SpeechOcean762 has a severe class imbalance — ~91% of samples score 10/10. MSE optimization learns to predict ~1.0 for everything, which minimizes loss but destroys ranking signal. The evidence points to a representation/data bottleneck more than a loss-function problem. Richer input features (for example, self-supervised speech representations) are the likely path forward.

See docs/experiment-log.md for the full experiment log with per-run configs and results.

Trust And Scope Docs

docs/datasets.md: what data is used, what is not included, and how to keep provenance clear.
docs/model-card.md: intended use, non-goals, reported result, and known failure modes.
SECURITY.md: how to report sensitive issues without exposing private audio or credentials.

Lessons learned

CTC gradients can hurt pronunciation scoring. In this experiment set, training alignment and scoring separately worked better than multi-tasking them.
LR must scale with batch size. When dynamic batching changes effective batch size, scale LR proportionally or training diverges.
Feature representation matters more than loss engineering. 35 experiments on loss geometry gained +0.07 ρ total. Richer features are the higher- leverage path.
Precompute features for ablation. MFCC extraction is a CPU bottleneck. A binary cache made iteration much faster in the original experiment setup.
Evaluate at every checkpoint. The best model is rarely the last one.

Current limits

The quick-start example uses synthetic data and should be read as a smoke test, not a quality benchmark.
The strongest reported pronunciation result is modest: ρ = 0.292 on SpeechOcean762 word scores.
The CPU ndarray path is the default CI target. CUDA and WGPU support need local validation on matching hardware.
The code favors being inspectable over being a polished training framework.
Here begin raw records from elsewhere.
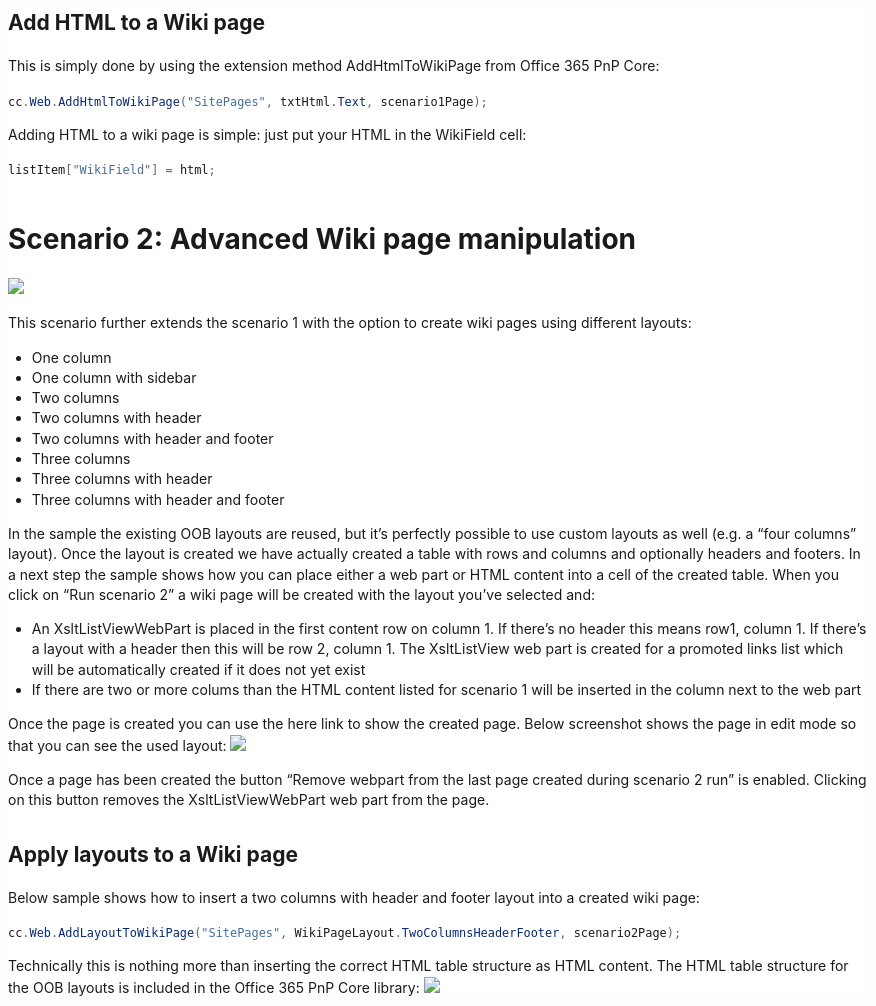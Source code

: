 ## Add HTML to a Wiki page ##
This is simply done by using the extension method AddHtmlToWikiPage from Office 365 PnP Core:
```C#
cc.Web.AddHtmlToWikiPage("SitePages", txtHtml.Text, scenario1Page);
```
Adding HTML to a wiki page is simple: just put your HTML in the WikiField cell:
```C#
listItem["WikiField"] = html;
```

# Scenario 2: Advanced Wiki page manipulation #

![](http://i.imgur.com/pTg47rx.png)

This scenario further extends the scenario 1 with the option to create wiki pages using different layouts:
-  One column
-  One column with sidebar
-  Two columns
-  Two columns with header
-  Two columns with header and footer
-  Three columns
-  Three columns with header
-  Three columns with header and footer

In the sample the existing OOB layouts are reused, but it’s perfectly possible to use custom layouts as well (e.g. a “four columns” layout). Once the layout is created we have actually created a table with rows and columns and optionally headers and footers. In a next step the sample shows how you can place either a web part or HTML content into a cell of the created table. When you click on “Run scenario 2” a wiki page will be created with the layout you’ve selected and:
-  An XsltListViewWebPart is placed in the first content row on column 1. If there’s no header this means row1, column 1. If there’s a layout with a header then this will be row 2, column 1. The XsltListView web part is created for a promoted links list which will be automatically created if it does not yet exist
-  If there are two or more colums than the HTML content listed for scenario 1 will be inserted in the column next to the web part

Once the page is created you can use the here link to show the created page. Below screenshot shows the page in edit mode so that you can see the used layout:
![](http://i.imgur.com/Jw5A4RO.png)

Once a page has been created the button “Remove webpart from the last page created during scenario 2 run” is enabled. Clicking on this button removes the XsltListViewWebPart web part from the page.

## Apply layouts to a Wiki page ##
Below sample shows how to insert a two columns with header and footer layout into a created wiki page:
```C#
cc.Web.AddLayoutToWikiPage("SitePages", WikiPageLayout.TwoColumnsHeaderFooter, scenario2Page);
```
Technically this is nothing more than inserting the correct HTML table structure as HTML content. The HTML table structure for the OOB layouts is included in the Office 365 PnP Core library:
![](http://i.imgur.com/ezwBsPv.png)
Adapting for your own task

Different audio features

use burn_speech_training::mfcc::FeatureMode;

// 39-dim MFCC (default)
let mode = FeatureMode::Mfcc39;

// 80-dim log-mel spectrogram
let mode = FeatureMode::LogMel80;

Different model size

use burn_speech_training::model::SpeechAlignerConfig;

// Tiny (for testing)
let config = SpeechAlignerConfig {
    channels: [16, 32, 64, 128],
    n_heads: 2,
    ..SpeechAlignerConfig::default()
};

// Large
let config = SpeechAlignerConfig {
    channels: [128, 256, 512, 1024],
    n_heads: 16,
    ..SpeechAlignerConfig::default()
};

Different dataset

The dataset loader expects LibriSpeech directory structure:

<data_dir>/<split>/<speaker_id>/<chapter_id>/
  ├── <speaker>-<chapter>-<utterance>.flac
  └── <speaker>-<chapter>.trans.txt

To use a different dataset, implement load_audio_samples() and scan_librispeech() equivalents in src/dataset.rs.

Feature flags

Flag	Backend	Use case	Verification
`ndarray` (default)	NdArray + Autodiff	CPU training, testing	CI check, test, clippy, docs, package
`cuda`	CUDA + Autodiff	NVIDIA GPU training	Local hardware validation required
`wgpu`	WGPU + Autodiff	Vulkan/Metal GPU training	Local hardware validation required

License

MIT OR Apache-2.0